The Resin Cooling Process
Molding is a manufacturing process in which resin in a barrel is heated to a molten state, then shot into a mold to form a final thermoplastic part. Resin cools as it is injected into a mold. This is why the leading edge of the resin flow within a mold is always the coolest area of the resin, and, therefore, the closest to solidifying. In a well-designed mold, this is generally not a problem. The exception may occur when the resin flow is divided by an obstacle and then meets again on the other side of the obstruction. One example is the core that creates a rectangular hole in a cover plate. When this happens, you have two surfaces meeting downstream from the obstruction. Ideally, they will meld together to form a solid joint, but if they have cooled too much to meld completely, the result is a knit line.
Knit Lines and Resins
A knit line is any line, visible or not, where two resin flows meet. Depending on the design of the mold and the material being injected, a knit line may: present no problem at all, be a cosmetic issue, or cause a potentially serious structural problem. One of the deciding factors is the resin being injected, since resins vary in their tendency to form knit lines. Among the most likely to show lines is ABS. In many cases, a knit line in ABS is solid enough that it will not significantly weaken the part, but it may appear to be a crack in the finished part.
Problems Emerge
One area in which knit lines can cause structural problems is behind a boss. A boss, of course, is a feature with a hole designed to accommodate a threaded fastener. (FacFox doesn’t create internal threads; those would be cut by a self-threading screw, machined in a separate operation, or added as an insert.)

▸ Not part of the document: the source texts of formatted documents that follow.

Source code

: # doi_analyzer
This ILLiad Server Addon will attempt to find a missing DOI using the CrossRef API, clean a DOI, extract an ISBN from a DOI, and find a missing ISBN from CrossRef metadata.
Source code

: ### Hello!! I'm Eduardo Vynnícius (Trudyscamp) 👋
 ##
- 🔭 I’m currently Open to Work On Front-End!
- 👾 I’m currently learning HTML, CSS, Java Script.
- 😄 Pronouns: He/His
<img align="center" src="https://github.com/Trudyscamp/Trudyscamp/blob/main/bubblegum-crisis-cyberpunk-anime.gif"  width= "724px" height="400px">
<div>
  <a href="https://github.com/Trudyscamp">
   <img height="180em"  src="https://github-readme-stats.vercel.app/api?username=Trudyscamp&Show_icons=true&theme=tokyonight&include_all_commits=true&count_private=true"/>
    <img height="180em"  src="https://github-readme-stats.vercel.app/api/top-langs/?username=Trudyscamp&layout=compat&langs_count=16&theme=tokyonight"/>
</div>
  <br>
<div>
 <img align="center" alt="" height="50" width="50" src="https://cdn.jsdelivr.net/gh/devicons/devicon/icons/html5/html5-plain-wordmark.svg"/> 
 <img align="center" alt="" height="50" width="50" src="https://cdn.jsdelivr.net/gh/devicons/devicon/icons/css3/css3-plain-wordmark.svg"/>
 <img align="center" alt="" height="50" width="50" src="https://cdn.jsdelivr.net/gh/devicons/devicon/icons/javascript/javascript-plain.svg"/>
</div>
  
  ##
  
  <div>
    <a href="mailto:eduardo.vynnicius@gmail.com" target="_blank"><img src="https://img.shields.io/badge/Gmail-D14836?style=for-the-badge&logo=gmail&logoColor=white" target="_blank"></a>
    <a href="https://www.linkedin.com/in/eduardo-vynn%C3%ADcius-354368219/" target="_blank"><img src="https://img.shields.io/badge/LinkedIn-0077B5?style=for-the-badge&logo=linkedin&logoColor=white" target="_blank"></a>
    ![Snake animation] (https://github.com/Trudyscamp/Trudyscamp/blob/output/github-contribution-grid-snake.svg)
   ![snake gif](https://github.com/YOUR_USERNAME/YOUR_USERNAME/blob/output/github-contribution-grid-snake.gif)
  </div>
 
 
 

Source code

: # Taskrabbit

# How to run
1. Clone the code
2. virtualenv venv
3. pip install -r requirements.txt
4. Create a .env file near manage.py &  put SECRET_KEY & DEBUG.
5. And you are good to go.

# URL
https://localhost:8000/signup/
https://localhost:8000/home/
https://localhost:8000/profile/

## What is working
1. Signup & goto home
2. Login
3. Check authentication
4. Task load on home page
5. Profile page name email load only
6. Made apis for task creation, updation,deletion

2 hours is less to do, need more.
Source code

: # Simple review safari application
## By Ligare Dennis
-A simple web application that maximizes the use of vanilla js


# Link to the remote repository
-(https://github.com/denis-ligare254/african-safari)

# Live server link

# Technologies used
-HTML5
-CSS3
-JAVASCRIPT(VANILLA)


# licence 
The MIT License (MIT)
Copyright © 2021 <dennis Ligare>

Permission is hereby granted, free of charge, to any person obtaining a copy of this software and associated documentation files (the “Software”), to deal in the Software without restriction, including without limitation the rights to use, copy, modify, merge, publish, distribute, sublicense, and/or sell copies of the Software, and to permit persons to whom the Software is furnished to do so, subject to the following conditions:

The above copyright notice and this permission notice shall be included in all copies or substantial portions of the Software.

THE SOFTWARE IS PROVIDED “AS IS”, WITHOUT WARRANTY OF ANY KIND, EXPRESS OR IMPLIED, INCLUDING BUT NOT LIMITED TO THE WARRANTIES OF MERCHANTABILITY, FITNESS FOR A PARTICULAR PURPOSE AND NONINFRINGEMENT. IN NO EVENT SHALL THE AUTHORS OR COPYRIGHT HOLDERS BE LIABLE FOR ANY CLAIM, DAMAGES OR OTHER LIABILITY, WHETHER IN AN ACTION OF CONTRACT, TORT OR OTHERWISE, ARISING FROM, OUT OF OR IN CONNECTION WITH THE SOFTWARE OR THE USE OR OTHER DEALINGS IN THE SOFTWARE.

The boss is created by a raised core pin inside the mold around which resin flows. When the resin faces meet on the back side of the pin, they form a knit line.
Two factors can make this particularly problematic. If the boss is near the edge of the part, the knit line will be very short, leaving relatively little surface holding the two faces together. When you add the “wedge” effect of a screw being driven into the boss, a knit line can turn into a crack.
Knit lines will also occur between gates in a part. Gates are the areas where resin is injected into your part. When you get your gate and ejector layout, check it. We don’t often use multiple gates, but if we do, check to see if you have any critical cosmetic or strength requirements about halfway between every two gates.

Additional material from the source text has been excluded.